Well, Intel is Intel, no comments..lol... 

Tagan and Corsair cost heavy on pocket but the users who use their products, hv a gr8 peace of mind dude, believe me..  tats y ppl who hv used them b4, recommend them to all.. 



> Sasta (cheap/unreliable products) roey (cry) baar baar ..Mehnga (costly) roey Ek baar..


 
=========

Cheers n e-peace....


----------



## j1n M@tt (Jun 22, 2009)

I think the Tagan and the Corsair are a little overkill for people in Kerala; the place in fully covered with lots of sub distributors below the main distributors like RP, Tirupati and all...dats y the price is so high. I hav not much of a problem b'coz I hav some hold at the sub distributors level....so my advice is to get these online from Lynx, IT Wares or from mediahome.in 

btw the Antec EA650 SLi costs the same as dat of Corsair VX550, it will be 4.8K + tax + shipping at Lynx. The GlacialPower GP-AL650AA would be more vfm and costs only 4.5k+shipping.


----------



## damngoodman999 (Jun 22, 2009)

getting Corsair TX650 will be future proof 

many of them are using HD 4870 crossfire on TX650


----------



## dOm1naTOr (Jun 22, 2009)

GP-AL650AA is almost as good or even better than a VX 550 in pure poerformance. Just have a look at h/wsecret reviews. VX is exceptionally good for its rated power, and so is the GP. Both even under heavily overloaded conditions squeezes 82%+ efficiency at acceptable noise.
And GP seems to have much more vfm than VX. GP AL650AA costs mere 4.8k.


----------



## hell_storm2006 (Jun 25, 2009)

Well the shipping to Kerala from Lynx would cost around 1.1K. That's a bit too high.
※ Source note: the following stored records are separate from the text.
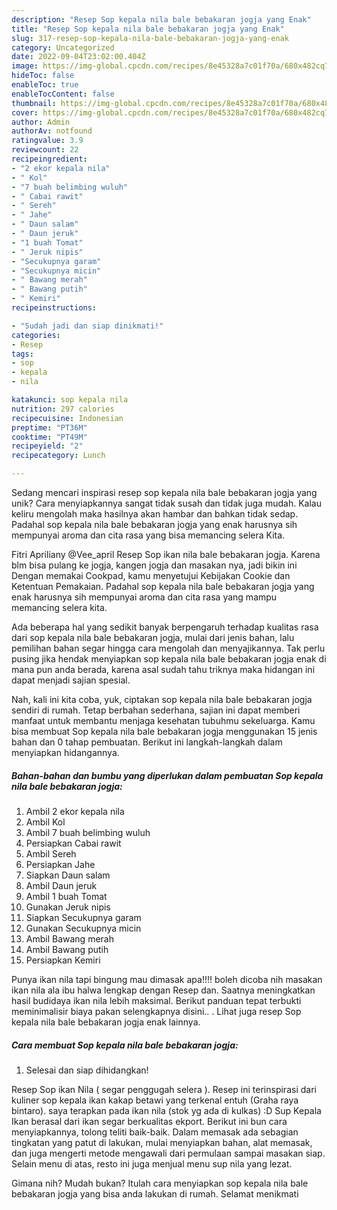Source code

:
 ```yaml
---
description: "Resep Sop kepala nila bale bebakaran jogja yang Enak"
title: "Resep Sop kepala nila bale bebakaran jogja yang Enak"
slug: 317-resep-sop-kepala-nila-bale-bebakaran-jogja-yang-enak
category: Uncategorized
date: 2022-09-04T23:02:00.404Z
image: https://img-global.cpcdn.com/recipes/8e45328a7c01f70a/680x482cq70/sop-kepala-nila-bale-bebakaran-jogja-foto-resep-utama.jpg
hideToc: false
enableToc: true
enableTocContent: false
thumbnail: https://img-global.cpcdn.com/recipes/8e45328a7c01f70a/680x482cq70/sop-kepala-nila-bale-bebakaran-jogja-foto-resep-utama.jpg
cover: https://img-global.cpcdn.com/recipes/8e45328a7c01f70a/680x482cq70/sop-kepala-nila-bale-bebakaran-jogja-foto-resep-utama.jpg
author: Admin
authorAv: notfound
ratingvalue: 3.9
reviewcount: 22
recipeingredient:
- "2 ekor kepala nila"
- " Kol"
- "7 buah belimbing wuluh"
- " Cabai rawit"
- " Sereh"
- " Jahe"
- " Daun salam"
- " Daun jeruk"
- "1 buah Tomat"
- " Jeruk nipis"
- "Secukupnya garam"
- "Secukupnya micin"
- " Bawang merah"
- " Bawang putih"
- " Kemiri"
recipeinstructions:

- "Sudah jadi dan siap dinikmati!"
categories:
- Resep
tags:
- sop
- kepala
- nila

katakunci: sop kepala nila 
nutrition: 297 calories
recipecuisine: Indonesian
preptime: "PT36M"
cooktime: "PT49M"
recipeyield: "2"
recipecategory: Lunch

---
```





Sedang mencari inspirasi resep sop kepala nila bale bebakaran jogja yang unik? Cara menyiapkannya sangat tidak susah dan tidak juga mudah. Kalau keliru mengolah maka hasilnya akan hambar dan bahkan tidak sedap. Padahal sop kepala nila bale bebakaran jogja yang enak harusnya sih mempunyai aroma dan cita rasa yang bisa memancing selera Kita.





Fitri Apriliany @Vee_april Resep Sop ikan nila bale bebakaran jogja. Karena blm bisa pulang ke jogja, kangen jogja dan masakan nya, jadi bikin ini Dengan memakai Cookpad, kamu menyetujui Kebijakan Cookie dan Ketentuan Pemakaian. Padahal sop kepala nila bale bebakaran jogja yang enak harusnya sih mempunyai aroma dan cita rasa yang mampu memancing selera kita.

Ada beberapa hal yang sedikit banyak berpengaruh terhadap kualitas rasa dari sop kepala nila bale bebakaran jogja, mulai dari jenis bahan, lalu pemilihan bahan segar hingga cara mengolah dan menyajikannya. Tak perlu pusing jika hendak menyiapkan sop kepala nila bale bebakaran jogja enak di mana pun anda berada, karena asal sudah tahu triknya maka hidangan ini dapat menjadi sajian spesial.






Nah, kali ini kita coba, yuk, ciptakan sop kepala nila bale bebakaran jogja sendiri di rumah. Tetap berbahan sederhana, sajian ini dapat memberi manfaat untuk membantu menjaga kesehatan tubuhmu sekeluarga. Kamu bisa membuat Sop kepala nila bale bebakaran jogja menggunakan 15 jenis bahan dan 0 tahap pembuatan. Berikut ini langkah-langkah dalam menyiapkan hidangannya.

<!--inarticleads1-->

##### Bahan-bahan dan bumbu yang diperlukan dalam pembuatan Sop kepala nila bale bebakaran jogja:

1. Ambil 2 ekor kepala nila
1. Ambil  Kol
1. Ambil 7 buah belimbing wuluh
1. Persiapkan  Cabai rawit
1. Ambil  Sereh
1. Persiapkan  Jahe
1. Siapkan  Daun salam
1. Ambil  Daun jeruk
1. Ambil 1 buah Tomat
1. Gunakan  Jeruk nipis
1. Siapkan Secukupnya garam
1. Gunakan Secukupnya micin
1. Ambil  Bawang merah
1. Ambil  Bawang putih
1. Persiapkan  Kemiri


Punya ikan nila tapi bingung mau dimasak apa!!!! boleh dicoba nih masakan ikan nila ala ibu halwa lengkap dengan Resep dan. Saatnya meningkatkan hasil budidaya ikan nila lebih maksimal. Berikut panduan tepat terbukti meminimalisir biaya pakan selengkapnya disini.. . Lihat juga resep Sop kepala nila bale bebakaran jogja enak lainnya. 

<!--inarticleads2-->

##### Cara membuat Sop kepala nila bale bebakaran jogja:


1. Selesai dan siap dihidangkan!

Resep Sop ikan Nila ( segar penggugah selera ). Resep ini terinspirasi dari kuliner sop kepala ikan kakap betawi yang terkenal entuh (Graha raya bintaro). saya terapkan pada ikan nila (stok yg ada di kulkas) :D Sup Kepala Ikan berasal dari ikan segar berkualitas ekport. Berikut ini bun cara menyiapkannya, tolong teliti baik-baik. Dalam memasak ada sebagian tingkatan yang patut di lakukan, mulai menyiapkan bahan, alat memasak, dan juga mengerti metode mengawali dari permulaan sampai masakan siap. Selain menu di atas, resto ini juga menjual menu sup nila yang lezat. 

Gimana nih? Mudah bukan? Itulah cara menyiapkan sop kepala nila bale bebakaran jogja yang bisa anda lakukan di rumah. Selamat menikmati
You can get something better locally!


----------



## j1n M@tt (Jun 25, 2009)

^^even with 1.1K extra the AL650AA is cheaper than VX550


----------



## damngoodman999 (Jun 25, 2009)

But Vx550 is more power efficient than AL650AA !!


----------



## j1n M@tt (Jun 25, 2009)

AL650AA is one of the few PSUs that was reviewed by hardwaresecrets.com to hav 90% efficiency at normal loads, and at full load even when it was maxed out it had 82% efficiency. Isn't this enuf?!!


----------



## damngoodman999 (Jun 25, 2009)

its enough !! how about warranty in INDIA for Glacial tech ??


----------



## dOm1naTOr (Jun 26, 2009)

damngoodman999 said:


> But Vx550 is more power efficient than AL650AA !!
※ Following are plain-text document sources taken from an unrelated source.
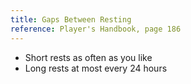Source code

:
 ```yaml
---
title: Gaps Between Resting
reference: Player's Handbook, page 186
---
```


- Short rests as often as you like
- Long rests at most every 24 hours
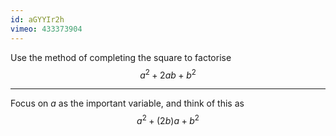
 ```yaml
---
id: aGYYIr2h
vimeo: 433373904
---
```


Use the method of completing the square to factorise
$$
a^2 + 2ab + b^2
$$

---

Focus on $a$ as the important variable, and think of this as
$$
a^2 + (2b)a + b^2
$$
Maybe in efficiency VX 550 leads by 1~2%. But what matters more isnt efficiency, but the load handling. VX 550 might handle some 650~670W at maximum overloaded conditions, while AL650AA handles 733W at max overloaded, and still 82% efficient.
Efficiency means the ratio of input AC power in Watts to the output DC power in Watts at any given time with ny load. The efficiency doesnt matter much, if the PSU can deliver more than enuf clean power, ie with minimum noise.

Noise levels of AL 650Aa or the VX is somewhat same.

Also remember Al 650AA is whole 1K cheaper. Its coz of the 3 yr warranty, while VX 550 has 5 yrs.


----------



## damngoodman999 (Jun 26, 2009)

what about the availability of GLACIAL TECH , i dont find over tamil nadu ??


----------



## dOm1naTOr (Jun 26, 2009)

try lynx-india. It in their site for 4.8k.


----------



## tarey_g (Jun 29, 2009)

I having hard time finding a good PSU for my system in Pune . 
Its a phenom II X3 720 with GTX 260, 1 hdd + 1 Optical drive + 4GB ram.

The best I am getting here is Tagan 500W, will it be sufficient for my rig?
How many variations of Tagan 500W PSU's are there in the market ?


----------



## damngoodman999 (Jun 29, 2009)

if u find tagan 600 that would be gr8


----------



## tarey_g (Jun 29, 2009)

^^ That's the problem, no one keeps tagan here and one shopkeeper has the 500W one and he refuses to order a 600W one.


----------



## damngoodman999 (Jun 29, 2009)

u get VX450 ??? there


----------



## mahesh (Jun 29, 2009)

got my psu today. Here are the sample pictures.

*img193.imageshack.us/i/image000f.jpg/
*img91.imageshack.us/i/image001www.jpg/
*img194.imageshack.us/i/image002o.jpg/
*img23.imageshack.us/i/image003dvt.jpg/
*img33.imageshack.us/i/image004p.jpg/


----------